[Stored data entries]
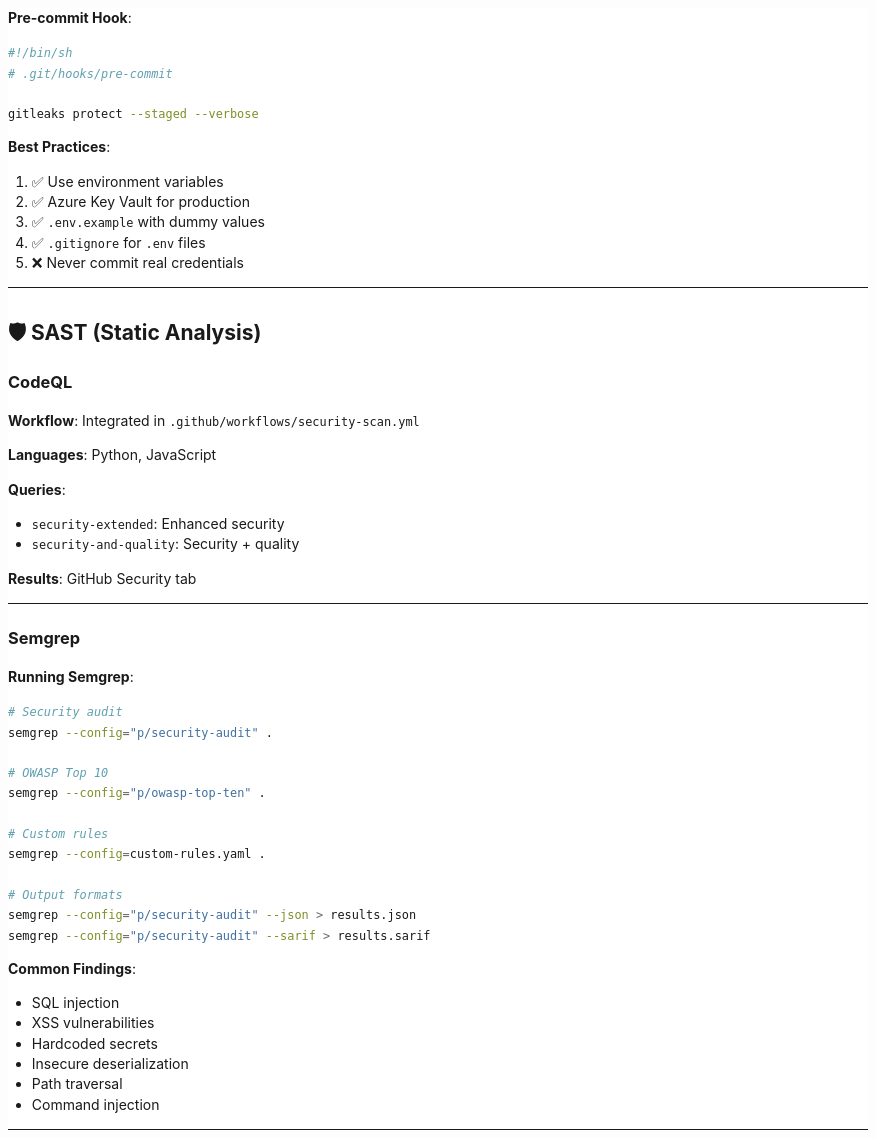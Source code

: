 **Pre-commit Hook**:
```bash
#!/bin/sh
# .git/hooks/pre-commit

gitleaks protect --staged --verbose
```

**Best Practices**:
1. ✅ Use environment variables
2. ✅ Azure Key Vault for production
3. ✅ `.env.example` with dummy values
4. ✅ `.gitignore` for `.env` files
5. ❌ Never commit real credentials

---

## 🛡️ SAST (Static Analysis)

### CodeQL

**Workflow**: Integrated in `.github/workflows/security-scan.yml`

**Languages**: Python, JavaScript

**Queries**:
- `security-extended`: Enhanced security
- `security-and-quality`: Security + quality

**Results**: GitHub Security tab

---

### Semgrep

**Running Semgrep**:
```bash
# Security audit
semgrep --config="p/security-audit" .

# OWASP Top 10
semgrep --config="p/owasp-top-ten" .

# Custom rules
semgrep --config=custom-rules.yaml .

# Output formats
semgrep --config="p/security-audit" --json > results.json
semgrep --config="p/security-audit" --sarif > results.sarif
```

**Common Findings**:
- SQL injection
- XSS vulnerabilities
- Hardcoded secrets
- Insecure deserialization
- Path traversal
- Command injection

---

**About this exercise**
If a line of the data contains the word "commit", it should be counted; state the total and nothing more.

**The answer**
3